So far so good, right? In fact, it's so good that the factory workers want in on the action, and they unionize. Then the farmhands, and the janitors, and the retail workers, and the accountants, and... Soon enough every industry in your nation has unionized. And the funny thing about workers and consumers is they're actually the same people, depending on the good or service in question. It's easy to see that you're in fact worse off now than you were when there were no unions: all that money you lit on fire has to come from somewhere, and the only people putting money into this whole arrangement are the customers.
But at least the capitalists are mad too?
Unions are government-backed cartels. That's not, like, an insult, it's just factually what they are. (It's also an insult.) I'm baffled how people who are eager to point out the problems corporate monopolies pose (most often with a very generous definition of monopoly) don't see that unions are bad in exactly the same ways and much worse in others. (Monopolies actually don't have to burn that much money to maximize their profits.)

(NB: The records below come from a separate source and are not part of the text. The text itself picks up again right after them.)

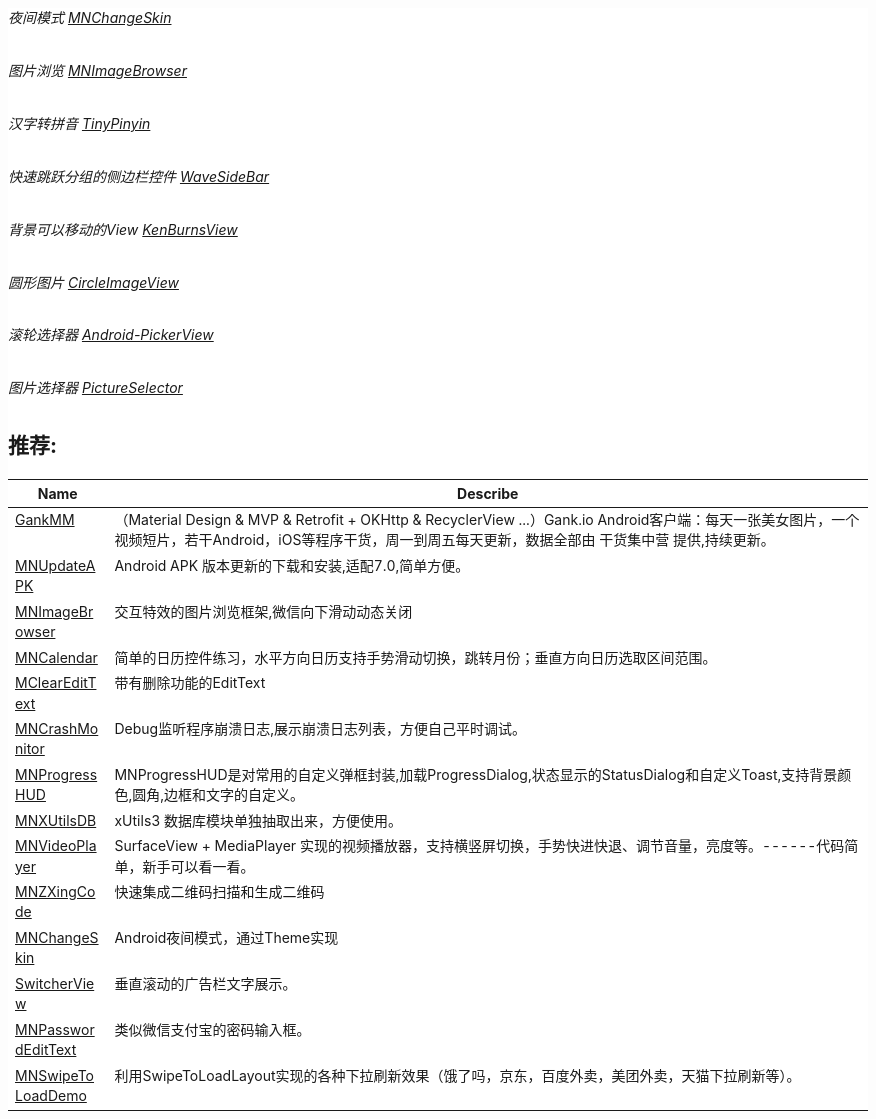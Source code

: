 ###### 夜间模式 [MNChangeSkin](https://github.com/maning0303/MNChangeSkin)
###### 图片浏览 [MNImageBrowser](https://github.com/maning0303/MNImageBrowser)
###### 汉字转拼音 [TinyPinyin](https://github.com/promeG/TinyPinyin)
###### 快速跳跃分组的侧边栏控件 [WaveSideBar](https://github.com/Solartisan/WaveSideBar)
###### 背景可以移动的View [KenBurnsView](https://github.com/flavioarfaria/KenBurnsView)
###### 圆形图片 [CircleImageView](https://github.com/hdodenhof/CircleImageView)
###### 滚轮选择器 [Android-PickerView](https://github.com/Bigkoo/Android-PickerView)
###### 图片选择器 [PictureSelector](https://github.com/LuckSiege/PictureSelector)


## 推荐:
Name | Describe |
--- | --- |
[GankMM](https://github.com/maning0303/GankMM) | （Material Design & MVP & Retrofit + OKHttp & RecyclerView ...）Gank.io Android客户端：每天一张美女图片，一个视频短片，若干Android，iOS等程序干货，周一到周五每天更新，数据全部由 干货集中营 提供,持续更新。 |
[MNUpdateAPK](https://github.com/maning0303/MNUpdateAPK) | Android APK 版本更新的下载和安装,适配7.0,简单方便。 |
[MNImageBrowser](https://github.com/maning0303/MNImageBrowser) | 交互特效的图片浏览框架,微信向下滑动动态关闭 |
[MNCalendar](https://github.com/maning0303/MNCalendar) | 简单的日历控件练习，水平方向日历支持手势滑动切换，跳转月份；垂直方向日历选取区间范围。 |
[MClearEditText](https://github.com/maning0303/MClearEditText) | 带有删除功能的EditText |
[MNCrashMonitor](https://github.com/maning0303/MNCrashMonitor) | Debug监听程序崩溃日志,展示崩溃日志列表，方便自己平时调试。 |
[MNProgressHUD](https://github.com/maning0303/MNProgressHUD) | MNProgressHUD是对常用的自定义弹框封装,加载ProgressDialog,状态显示的StatusDialog和自定义Toast,支持背景颜色,圆角,边框和文字的自定义。 |
[MNXUtilsDB](https://github.com/maning0303/MNXUtilsDB) | xUtils3 数据库模块单独抽取出来，方便使用。 |
[MNVideoPlayer](https://github.com/maning0303/MNVideoPlayer) | SurfaceView + MediaPlayer 实现的视频播放器，支持横竖屏切换，手势快进快退、调节音量，亮度等。------代码简单，新手可以看一看。 |
[MNZXingCode](https://github.com/maning0303/MNZXingCode) | 快速集成二维码扫描和生成二维码 |
[MNChangeSkin](https://github.com/maning0303/MNChangeSkin) | Android夜间模式，通过Theme实现 |
[SwitcherView](https://github.com/maning0303/SwitcherView) | 垂直滚动的广告栏文字展示。 |
[MNPasswordEditText](https://github.com/maning0303/MNPasswordEditText) | 类似微信支付宝的密码输入框。 |
[MNSwipeToLoadDemo](https://github.com/maning0303/MNSwipeToLoadDemo) | 利用SwipeToLoadLayout实现的各种下拉刷新效果（饿了吗，京东，百度外卖，美团外卖，天猫下拉刷新等）。 |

Uncharitably, it's tempting to say they just care more about hurting the capitalists than helping the workers, or that they're happy to defect in full knowledge they're taking advantage of our insane laws on the subject to rent seek. Charitably... I'm struggling to come up with a more charitable explanation than ignorance, which isn't very charitable. I suppose Democrats cynically supporting them as a source of partisan advantage might be more charitable, provided you allow they think their partisan advantage will be good for the country?
(As far as 'fairness' is concerned: things are worth what you can sell them for. This isn't some special standard invented to screw over workers, it's how literally everything else is valued. And note: that's the marginal value, not the average value of the whole class of the product. You can see this easily by observing that food is pretty cheap despite the value of food as a class being effectively infinite for everyone. Collective bargaining is no more 'fair' than Nestle buying up all the water rights and charging you every cent you have for privilege of not dying of dehydration.)
Now, I'm not saying unions should be banned. There are... vaguely union-shaped things that actually work pretty well in some circumstances, like worker co-ops or law firm partnerships. (After all, these are examples of workers organizing and bargaining as a collective, right?) Trying to draw up definitions that capture the necessary subtleties wouldn't be easy, and I have no faith in the legislature's ability to do so. They're currently protecting them, so I think that's plenty fair.
Fortunately, I don't think that's necessary. Just strip their ridiculous legal protections and businesses will make their own judgments, hiring law firms that provide genuine value while firing rent seekers. In this particular case more work might be necessary, but organized crime is a solved problem.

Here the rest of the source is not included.